=== Begin Enclosure ===
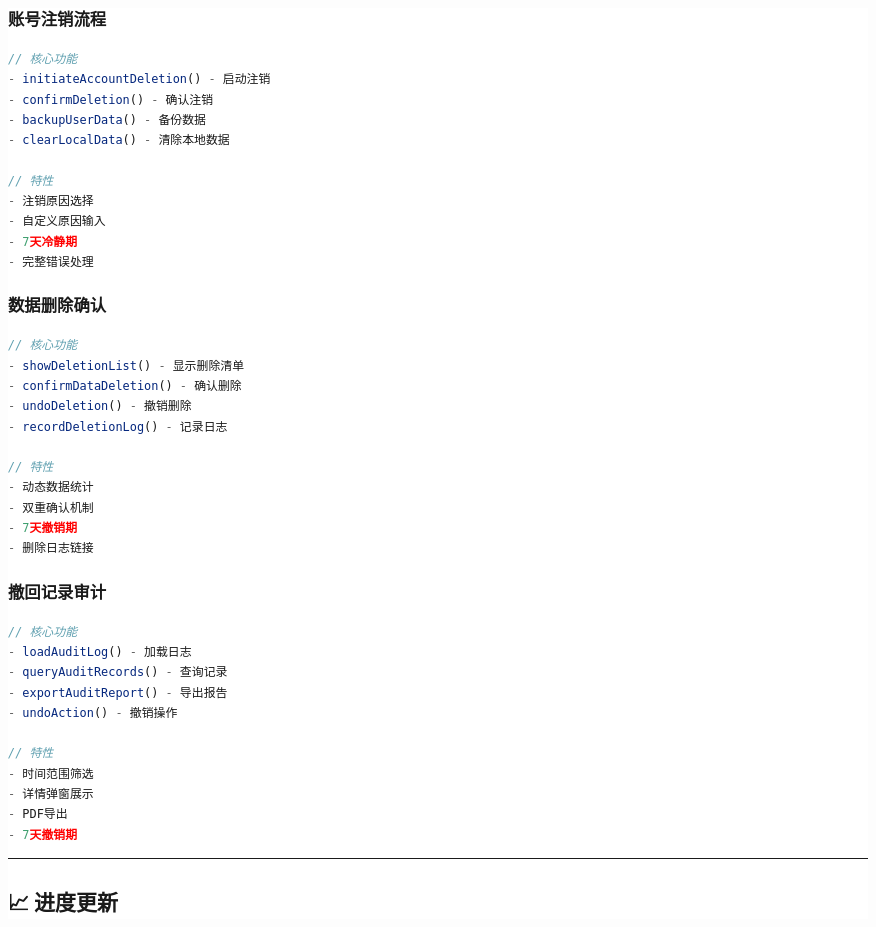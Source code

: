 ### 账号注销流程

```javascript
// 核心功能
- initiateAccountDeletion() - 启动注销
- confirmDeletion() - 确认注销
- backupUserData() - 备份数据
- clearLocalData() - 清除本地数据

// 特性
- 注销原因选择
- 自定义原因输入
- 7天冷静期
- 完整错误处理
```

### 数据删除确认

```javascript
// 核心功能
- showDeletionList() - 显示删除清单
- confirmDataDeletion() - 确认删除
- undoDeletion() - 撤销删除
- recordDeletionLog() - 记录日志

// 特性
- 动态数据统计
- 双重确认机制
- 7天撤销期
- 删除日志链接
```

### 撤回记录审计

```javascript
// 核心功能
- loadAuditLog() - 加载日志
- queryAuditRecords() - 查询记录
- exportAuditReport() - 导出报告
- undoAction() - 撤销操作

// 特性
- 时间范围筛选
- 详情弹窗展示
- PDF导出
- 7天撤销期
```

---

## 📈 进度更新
=== End Enclosure ===
** WORK ITEM **
In the copy, include every line of the entries above exactly and none of the pictures.

** RESULT BELOW **
Source code

: ### 账号注销流程

```javascript
// 核心功能
- initiateAccountDeletion() - 启动注销
- confirmDeletion() - 确认注销
- backupUserData() - 备份数据
- clearLocalData() - 清除本地数据

// 特性
- 注销原因选择
- 自定义原因输入
- 7天冷静期
- 完整错误处理
```

### 数据删除确认

```javascript
// 核心功能
- showDeletionList() - 显示删除清单
- confirmDataDeletion() - 确认删除
- undoDeletion() - 撤销删除
- recordDeletionLog() - 记录日志

// 特性
- 动态数据统计
- 双重确认机制
- 7天撤销期
- 删除日志链接
```

### 撤回记录审计

```javascript
// 核心功能
- loadAuditLog() - 加载日志
- queryAuditRecords() - 查询记录
- exportAuditReport() - 导出报告
- undoAction() - 撤销操作

// 特性
- 时间范围筛选
- 详情弹窗展示
- PDF导出
- 7天撤销期
```

---

## 📈 进度更新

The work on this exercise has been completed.